My MOSFET operated solenoid circuit destroys my Arduino inputs

Your valve is rated at 500mA at 12V. If you supply 16V it will draw somewhat more than 500mA. Assuming it is a resistance, it will draw 667mA.

The absolute maximum current for the MOSFET you used is 500mA continuous. Anything above absolute maximum ratings may destroy the device. This is probably why you are seeing reliability problems.

There is no guaranteed failure mode for MOSFETs, so I'm not surprised that it would fail in such a way to damage the Arduino outputs.

As Jason mentioned in the linked answer, BS170 is a poor choice of MOSFET. You need a better one. Choose one in a TO-220 case that is rated at several amps. You also need to make sure the Vgs is rated for 5V logic-level drive.

Which diode are you using?


The circuit is fine in theory.
Improvement in practice is required.

Adding a gate-source zener diode of say 12V (> Vgate_drive) is a very good idea indeed in all circuits with inductive load. This stops the gate being driven destructively high by "Miller capacitance" coupling to the drain during unexpected or extreme variations in drain voltage.

Mount the zener close to the MOSFET.
Connect Anode to source and Cathode to gate so that the zener does not usually conduct.

The 10k gate drive resistor (as shown) is large and will cause slow turn off and on and more power dissipation in the MOSFET. This is probably not a problem here.

The chosen MOSFET is very marginal in this application.
Far far far better MOSFETs available ex stock at Digikey include:

For 26c/10 Digikey IRLML6346 SOT23 pkg, 30V, 3.4A, 0.06 Ohm, Vgsth = 1.1V = gate threshold Voltage..

NDT3055 48c/10 TO251 leaded 60V, 12A, 0.1 Ohm, Vgsth = 2V

RFD14N05 71c/10 TO220 50V, 14A, 0.1 Ohm, 2V Vgsth.


ADDED

SUITABLE MOSFETS FOR 3V GATE DRIVE:

System just trashed my longer answer :-(. So - MOSFET MUST have Vth (threshold voltage) of no more than 2V to work properly with 3V3 supply controllers.
None of the suggested FETS meet this requirement.
They may work after a fashion on the present load but are underdriven and overly lossy and the solution does not extend well to larger loads.
It seems that IRF FETS in size range concerned that have Vth (of Vgsth) <= 2 volts ALL have 4 digit numerical codes starting with 7 except IRF3708.

OK FETs include IRFxxxx where xxxx = 3708 6607 7201 6321 7326 7342 7353 7403 7406 7416 7455 7463 7468 7470

There will be others but all the ones suggested seem to have Vth = 4V or 5V and are marginal or worse in this application.

Vgsth or Vth needs to be at least one Volt less and ideally several volts less than actual gate drive voltage.
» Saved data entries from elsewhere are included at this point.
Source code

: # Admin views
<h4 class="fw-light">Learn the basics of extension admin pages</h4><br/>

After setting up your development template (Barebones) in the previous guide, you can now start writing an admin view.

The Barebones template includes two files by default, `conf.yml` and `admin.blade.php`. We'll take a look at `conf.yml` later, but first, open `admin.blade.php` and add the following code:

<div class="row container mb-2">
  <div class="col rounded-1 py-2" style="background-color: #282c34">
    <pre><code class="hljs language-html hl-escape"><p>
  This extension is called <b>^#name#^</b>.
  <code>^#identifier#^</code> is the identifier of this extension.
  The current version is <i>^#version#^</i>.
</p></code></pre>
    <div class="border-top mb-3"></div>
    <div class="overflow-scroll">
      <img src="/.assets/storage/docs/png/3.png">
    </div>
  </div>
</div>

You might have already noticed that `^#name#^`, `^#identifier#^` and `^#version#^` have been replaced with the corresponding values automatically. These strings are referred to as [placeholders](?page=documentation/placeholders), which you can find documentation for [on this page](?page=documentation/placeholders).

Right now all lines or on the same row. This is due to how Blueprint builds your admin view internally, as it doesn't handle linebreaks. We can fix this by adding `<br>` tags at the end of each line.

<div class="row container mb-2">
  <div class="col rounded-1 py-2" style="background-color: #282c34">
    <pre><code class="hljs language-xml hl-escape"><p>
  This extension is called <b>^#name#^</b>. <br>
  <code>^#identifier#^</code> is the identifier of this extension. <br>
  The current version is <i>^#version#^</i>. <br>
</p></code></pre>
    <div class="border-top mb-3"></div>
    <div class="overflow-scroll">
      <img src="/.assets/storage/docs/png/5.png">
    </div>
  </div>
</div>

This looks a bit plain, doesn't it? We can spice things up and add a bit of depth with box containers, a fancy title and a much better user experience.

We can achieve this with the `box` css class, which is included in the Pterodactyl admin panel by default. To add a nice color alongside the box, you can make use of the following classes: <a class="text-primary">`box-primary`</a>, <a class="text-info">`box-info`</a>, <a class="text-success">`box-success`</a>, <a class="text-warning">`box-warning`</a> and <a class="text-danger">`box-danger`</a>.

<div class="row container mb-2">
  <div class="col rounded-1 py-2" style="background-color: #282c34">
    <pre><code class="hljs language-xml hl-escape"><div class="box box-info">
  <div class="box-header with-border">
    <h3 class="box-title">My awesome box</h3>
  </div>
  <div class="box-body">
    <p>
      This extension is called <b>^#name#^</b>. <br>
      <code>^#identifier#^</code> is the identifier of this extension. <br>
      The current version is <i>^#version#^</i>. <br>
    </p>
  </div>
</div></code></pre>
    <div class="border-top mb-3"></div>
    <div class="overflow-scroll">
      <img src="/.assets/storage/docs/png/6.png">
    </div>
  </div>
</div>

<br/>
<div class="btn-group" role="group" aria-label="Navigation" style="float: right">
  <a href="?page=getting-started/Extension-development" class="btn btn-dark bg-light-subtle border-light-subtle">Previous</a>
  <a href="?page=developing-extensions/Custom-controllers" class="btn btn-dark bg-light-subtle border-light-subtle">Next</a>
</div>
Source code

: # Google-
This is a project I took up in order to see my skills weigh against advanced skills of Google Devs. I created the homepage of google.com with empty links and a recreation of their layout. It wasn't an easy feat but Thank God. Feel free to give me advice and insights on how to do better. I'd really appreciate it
Your valve is rated for ~ 500 mA. A BS170 is rated for 500 mA too, but that is the sales-pitch figure. I would use a (much) higher rated FET here, 500mA through a TO92 makes me nervous. And you have a 1k gate resistor, which is a good idea in most cases, but it might cause the poor FET to switch too slowly to survive the 0.5A.

What diode are you using? It must be rated for the 0.5A, so a 1n4148 won't do. I am not sure, but it might actually get more than 0.5 because the moving part of the value might cause an even larger spike than a plain coil would.

In your picture you have the value return current flowing past the Arduino ground connection. I would cange that to a star: connect the arduino ground to directly to the power supply. Or much better: use an optocouple to isolate the high-current circuit from the Arduino (and use two separate power supplies).